### INFORMATION SHOWN ###
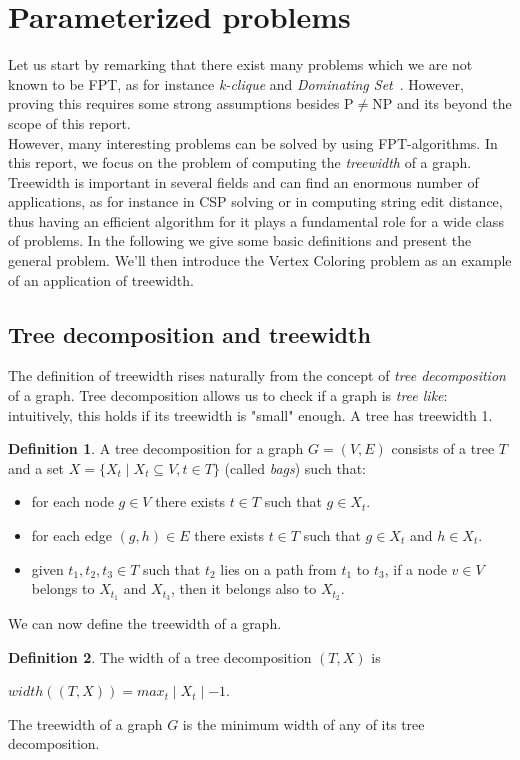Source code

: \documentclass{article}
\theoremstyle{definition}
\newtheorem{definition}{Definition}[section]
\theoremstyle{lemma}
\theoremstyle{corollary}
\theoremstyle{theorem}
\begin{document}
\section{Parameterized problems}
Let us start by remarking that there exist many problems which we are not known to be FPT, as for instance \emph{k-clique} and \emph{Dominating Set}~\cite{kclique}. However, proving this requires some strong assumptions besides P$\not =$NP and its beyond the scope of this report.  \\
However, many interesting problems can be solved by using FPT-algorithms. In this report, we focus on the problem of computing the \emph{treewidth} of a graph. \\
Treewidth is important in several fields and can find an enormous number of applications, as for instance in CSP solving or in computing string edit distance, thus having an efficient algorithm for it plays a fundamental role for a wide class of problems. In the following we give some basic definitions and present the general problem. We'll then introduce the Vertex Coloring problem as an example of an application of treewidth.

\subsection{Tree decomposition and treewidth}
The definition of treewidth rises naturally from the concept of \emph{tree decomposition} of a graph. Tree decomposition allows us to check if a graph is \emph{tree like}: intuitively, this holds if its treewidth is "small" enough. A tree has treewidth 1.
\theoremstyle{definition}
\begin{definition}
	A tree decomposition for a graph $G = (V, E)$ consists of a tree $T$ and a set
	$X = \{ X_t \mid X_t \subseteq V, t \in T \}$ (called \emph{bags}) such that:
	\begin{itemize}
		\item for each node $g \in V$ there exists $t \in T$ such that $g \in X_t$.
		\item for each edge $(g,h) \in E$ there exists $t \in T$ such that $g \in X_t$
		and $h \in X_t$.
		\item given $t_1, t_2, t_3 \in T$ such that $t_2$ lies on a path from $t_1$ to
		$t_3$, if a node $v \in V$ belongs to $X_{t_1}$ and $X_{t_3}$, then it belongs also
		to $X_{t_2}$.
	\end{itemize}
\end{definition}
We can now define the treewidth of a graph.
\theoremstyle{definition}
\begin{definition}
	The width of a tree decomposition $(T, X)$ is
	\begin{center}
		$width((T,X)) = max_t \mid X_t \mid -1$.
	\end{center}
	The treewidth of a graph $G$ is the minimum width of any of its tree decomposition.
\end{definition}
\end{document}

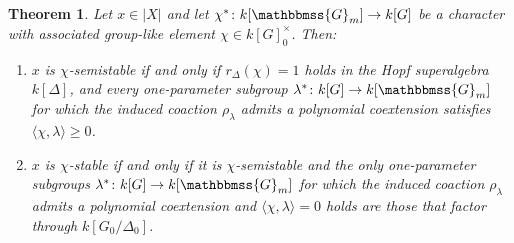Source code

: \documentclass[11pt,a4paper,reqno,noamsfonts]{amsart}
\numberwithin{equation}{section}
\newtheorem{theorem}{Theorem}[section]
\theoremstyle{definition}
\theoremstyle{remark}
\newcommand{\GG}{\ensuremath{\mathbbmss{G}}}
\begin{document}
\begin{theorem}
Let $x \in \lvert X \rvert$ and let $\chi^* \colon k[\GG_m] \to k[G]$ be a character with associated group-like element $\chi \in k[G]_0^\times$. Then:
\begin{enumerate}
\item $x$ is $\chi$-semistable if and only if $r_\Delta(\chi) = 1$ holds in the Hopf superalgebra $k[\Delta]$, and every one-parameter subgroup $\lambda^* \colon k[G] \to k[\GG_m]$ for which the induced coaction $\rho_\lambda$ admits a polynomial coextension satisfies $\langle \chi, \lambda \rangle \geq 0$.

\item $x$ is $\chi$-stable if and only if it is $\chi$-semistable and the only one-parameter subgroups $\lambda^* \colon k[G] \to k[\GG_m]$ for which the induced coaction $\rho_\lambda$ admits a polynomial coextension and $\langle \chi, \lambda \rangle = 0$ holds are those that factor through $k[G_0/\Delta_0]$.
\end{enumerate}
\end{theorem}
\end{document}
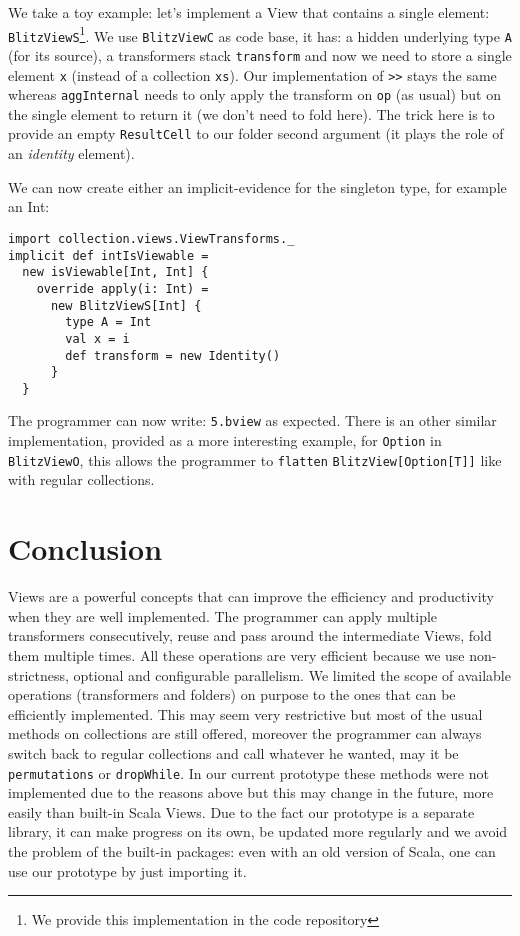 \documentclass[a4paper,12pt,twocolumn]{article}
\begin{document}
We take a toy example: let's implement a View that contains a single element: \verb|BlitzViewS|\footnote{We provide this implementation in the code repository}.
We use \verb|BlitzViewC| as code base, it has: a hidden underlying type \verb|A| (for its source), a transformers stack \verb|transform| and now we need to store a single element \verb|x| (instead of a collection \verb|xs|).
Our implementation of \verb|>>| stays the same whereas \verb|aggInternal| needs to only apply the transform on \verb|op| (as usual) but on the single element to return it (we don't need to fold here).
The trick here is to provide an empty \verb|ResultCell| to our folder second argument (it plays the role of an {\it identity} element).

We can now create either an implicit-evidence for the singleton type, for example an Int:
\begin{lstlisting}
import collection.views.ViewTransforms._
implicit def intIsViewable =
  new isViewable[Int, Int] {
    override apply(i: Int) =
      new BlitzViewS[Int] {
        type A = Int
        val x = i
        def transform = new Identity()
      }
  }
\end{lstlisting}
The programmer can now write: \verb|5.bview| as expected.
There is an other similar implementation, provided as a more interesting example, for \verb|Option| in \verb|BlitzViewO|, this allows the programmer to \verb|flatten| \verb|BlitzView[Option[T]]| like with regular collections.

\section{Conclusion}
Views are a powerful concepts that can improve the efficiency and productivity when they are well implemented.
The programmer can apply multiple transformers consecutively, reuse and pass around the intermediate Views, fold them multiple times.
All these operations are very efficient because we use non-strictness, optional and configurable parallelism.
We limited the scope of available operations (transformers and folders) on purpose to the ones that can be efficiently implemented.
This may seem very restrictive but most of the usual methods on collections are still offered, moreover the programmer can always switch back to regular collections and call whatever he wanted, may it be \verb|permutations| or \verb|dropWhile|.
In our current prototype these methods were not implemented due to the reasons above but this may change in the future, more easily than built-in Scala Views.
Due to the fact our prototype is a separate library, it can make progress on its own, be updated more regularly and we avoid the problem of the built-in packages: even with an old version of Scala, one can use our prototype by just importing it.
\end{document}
###
YOUR TASK: The answer is the records above, repeated exactly, with no picture in it.

EXPECTED ANSWER:
Source code

: \documentclass{article}
\theoremstyle{definition}
\newtheorem{definition}{Definition}[section]
\theoremstyle{lemma}
\theoremstyle{corollary}
\theoremstyle{theorem}
\begin{document}
\section{Parameterized problems}
Let us start by remarking that there exist many problems which we are not known to be FPT, as for instance \emph{k-clique} and \emph{Dominating Set}~\cite{kclique}. However, proving this requires some strong assumptions besides P$\not =$NP and its beyond the scope of this report.  \\
However, many interesting problems can be solved by using FPT-algorithms. In this report, we focus on the problem of computing the \emph{treewidth} of a graph. \\
Treewidth is important in several fields and can find an enormous number of applications, as for instance in CSP solving or in computing string edit distance, thus having an efficient algorithm for it plays a fundamental role for a wide class of problems. In the following we give some basic definitions and present the general problem. We'll then introduce the Vertex Coloring problem as an example of an application of treewidth.

\subsection{Tree decomposition and treewidth}
The definition of treewidth rises naturally from the concept of \emph{tree decomposition} of a graph. Tree decomposition allows us to check if a graph is \emph{tree like}: intuitively, this holds if its treewidth is "small" enough. A tree has treewidth 1.
\theoremstyle{definition}
\begin{definition}
	A tree decomposition for a graph $G = (V, E)$ consists of a tree $T$ and a set
	$X = \{ X_t \mid X_t \subseteq V, t \in T \}$ (called \emph{bags}) such that:
	\begin{itemize}
		\item for each node $g \in V$ there exists $t \in T$ such that $g \in X_t$.
		\item for each edge $(g,h) \in E$ there exists $t \in T$ such that $g \in X_t$
		and $h \in X_t$.
		\item given $t_1, t_2, t_3 \in T$ such that $t_2$ lies on a path from $t_1$ to
		$t_3$, if a node $v \in V$ belongs to $X_{t_1}$ and $X_{t_3}$, then it belongs also
		to $X_{t_2}$.
	\end{itemize}
\end{definition}
We can now define the treewidth of a graph.
\theoremstyle{definition}
\begin{definition}
	The width of a tree decomposition $(T, X)$ is
	\begin{center}
		$width((T,X)) = max_t \mid X_t \mid -1$.
	\end{center}
	The treewidth of a graph $G$ is the minimum width of any of its tree decomposition.
\end{definition}
\end{document}

Source code

: \documentclass[11pt,a4paper,reqno,noamsfonts]{amsart}
\numberwithin{equation}{section}
\newtheorem{theorem}{Theorem}[section]
\theoremstyle{definition}
\theoremstyle{remark}
\newcommand{\GG}{\ensuremath{\mathbbmss{G}}}
\begin{document}
\begin{theorem}
Let $x \in \lvert X \rvert$ and let $\chi^* \colon k[\GG_m] \to k[G]$ be a character with associated group-like element $\chi \in k[G]_0^\times$. Then:
\begin{enumerate}
\item $x$ is $\chi$-semistable if and only if $r_\Delta(\chi) = 1$ holds in the Hopf superalgebra $k[\Delta]$, and every one-parameter subgroup $\lambda^* \colon k[G] \to k[\GG_m]$ for which the induced coaction $\rho_\lambda$ admits a polynomial coextension satisfies $\langle \chi, \lambda \rangle \geq 0$.

\item $x$ is $\chi$-stable if and only if it is $\chi$-semistable and the only one-parameter subgroups $\lambda^* \colon k[G] \to k[\GG_m]$ for which the induced coaction $\rho_\lambda$ admits a polynomial coextension and $\langle \chi, \lambda \rangle = 0$ holds are those that factor through $k[G_0/\Delta_0]$.
\end{enumerate}
\end{theorem}
\end{document}
 \documentclass[a4paper,12pt,twocolumn]{article}
\begin{document}
We take a toy example: let's implement a View that contains a single element: \verb|BlitzViewS|\footnote{We provide this implementation in the code repository}.
We use \verb|BlitzViewC| as code base, it has: a hidden underlying type \verb|A| (for its source), a transformers stack \verb|transform| and now we need to store a single element \verb|x| (instead of a collection \verb|xs|).
Our implementation of \verb|>>| stays the same whereas \verb|aggInternal| needs to only apply the transform on \verb|op| (as usual) but on the single element to return it (we don't need to fold here).
The trick here is to provide an empty \verb|ResultCell| to our folder second argument (it plays the role of an {\it identity} element).

We can now create either an implicit-evidence for the singleton type, for example an Int:
\begin{lstlisting}
import collection.views.ViewTransforms._
implicit def intIsViewable =
  new isViewable[Int, Int] {
    override apply(i: Int) =
      new BlitzViewS[Int] {
        type A = Int
        val x = i
        def transform = new Identity()
      }
  }
\end{lstlisting}
The programmer can now write: \verb|5.bview| as expected.
There is an other similar implementation, provided as a more interesting example, for \verb|Option| in \verb|BlitzViewO|, this allows the programmer to \verb|flatten| \verb|BlitzView[Option[T]]| like with regular collections.

\section{Conclusion}
Views are a powerful concepts that can improve the efficiency and productivity when they are well implemented.
The programmer can apply multiple transformers consecutively, reuse and pass around the intermediate Views, fold them multiple times.
All these operations are very efficient because we use non-strictness, optional and configurable parallelism.
We limited the scope of available operations (transformers and folders) on purpose to the ones that can be efficiently implemented.
This may seem very restrictive but most of the usual methods on collections are still offered, moreover the programmer can always switch back to regular collections and call whatever he wanted, may it be \verb|permutations| or \verb|dropWhile|.
In our current prototype these methods were not implemented due to the reasons above but this may change in the future, more easily than built-in Scala Views.
Due to the fact our prototype is a separate library, it can make progress on its own, be updated more regularly and we avoid the problem of the built-in packages: even with an old version of Scala, one can use our prototype by just importing it.
\end{document}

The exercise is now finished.